LUXEMBOURG & TRIER

Dear All,

I have just returned from the Grand Ducky of Luxembourg.  This is one of Europe's smallest countries, where its 400,000 inhabitants use French as the language of government and business, German for the newspapers, and Letzeburgesch, their ancient Germannic tongue, between each other.  Located at the heart of Europe, tiny Luxembourg (4 times the size of Singapore...) has come under the rule of numerous powers - Spanish, Austrians, Dutch, Germans, French, etc.  Despite that, it has always possess a strong independent streak.  On many walls, one finds the phase "Mir welle bleiwe wat mir sin" - "We want to remain what we are".

I arrived on Friday night from London.  Dumped my stuff and walked into town.  It was close to midnight and yet the pubs and clubs were full of people - it looked as though most of the young Luxembourgers went having a great night out.

I woke up early the next morning and walked around the ancient towers (on one of which a nice elderly lady passed me a booklet on the Watchtower...the Jehovah Witness... which I promptly disposed off when she was out of sight) and fortifications of Luxembourg - once known as Gibraltar of the North.  These strategic ramparts, hanging on the plateau-cliffs, were the guardian to Northern Europe, and they, together with the old historic centre of the city, are listed as UNESCO World Heritage sites.  It was pleasant walking around the narrow alleys.  The city appears to be self-contained, including the Grand Duke's Palace and the Parliament next door.  It looks like a cosy neighbourhood and one could imagine bumping into the Prime Minister or the Grand Duke every other day in a nearby cafe.  But someone told me that His Highness does not even speak Letzeburgesch, and lives somewhere in sunnier France.

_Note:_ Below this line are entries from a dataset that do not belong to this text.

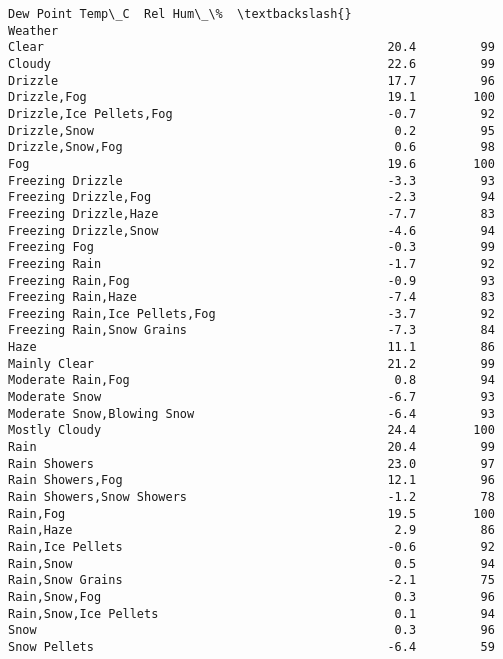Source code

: \documentclass[11pt]{article}
\begin{document}
\begin{tcolorbox}[breakable, size=fbox, boxrule=.5pt, pad at break*=1mm, opacityfill=0]
\begin{Verbatim}[commandchars=\\\{\}]
                                         Dew Point Temp\_C  Rel Hum\_\%  \textbackslash{}
Weather
Clear                                                20.4         99
Cloudy                                               22.6         99
Drizzle                                              17.7         96
Drizzle,Fog                                          19.1        100
Drizzle,Ice Pellets,Fog                              -0.7         92
Drizzle,Snow                                          0.2         95
Drizzle,Snow,Fog                                      0.6         98
Fog                                                  19.6        100
Freezing Drizzle                                     -3.3         93
Freezing Drizzle,Fog                                 -2.3         94
Freezing Drizzle,Haze                                -7.7         83
Freezing Drizzle,Snow                                -4.6         94
Freezing Fog                                         -0.3         99
Freezing Rain                                        -1.7         92
Freezing Rain,Fog                                    -0.9         93
Freezing Rain,Haze                                   -7.4         83
Freezing Rain,Ice Pellets,Fog                        -3.7         92
Freezing Rain,Snow Grains                            -7.3         84
Haze                                                 11.1         86
Mainly Clear                                         21.2         99
Moderate Rain,Fog                                     0.8         94
Moderate Snow                                        -6.7         93
Moderate Snow,Blowing Snow                           -6.4         93
Mostly Cloudy                                        24.4        100
Rain                                                 20.4         99
Rain Showers                                         23.0         97
Rain Showers,Fog                                     12.1         96
Rain Showers,Snow Showers                            -1.2         78
Rain,Fog                                             19.5        100
Rain,Haze                                             2.9         86
Rain,Ice Pellets                                     -0.6         92
Rain,Snow                                             0.5         94
Rain,Snow Grains                                     -2.1         75
Rain,Snow,Fog                                         0.3         96
Rain,Snow,Ice Pellets                                 0.1         94
Snow                                                  0.3         96
Snow Pellets                                         -6.4         59

\end{Verbatim}
\end{tcolorbox}
\end{document}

In the afternoon, I joined a tour of the Ardennes.  As we moved northwards, the rolling plains of southern Luxembourg gave way to the deeply wooded hills of the Ardennes.  This was also the site of the Battle of the Bulge, one of the final battles of the WWII.  We passed statues and monuments devoted to the American Army of General Patton.  The Ardennes is also the land of knights, dukes, counts and bishop-princes.  Ruins of castles crowned the dramatic hilltops and cliffs of this beautiful region.  It is amazing seeing how landscapes can vary so much in this small country.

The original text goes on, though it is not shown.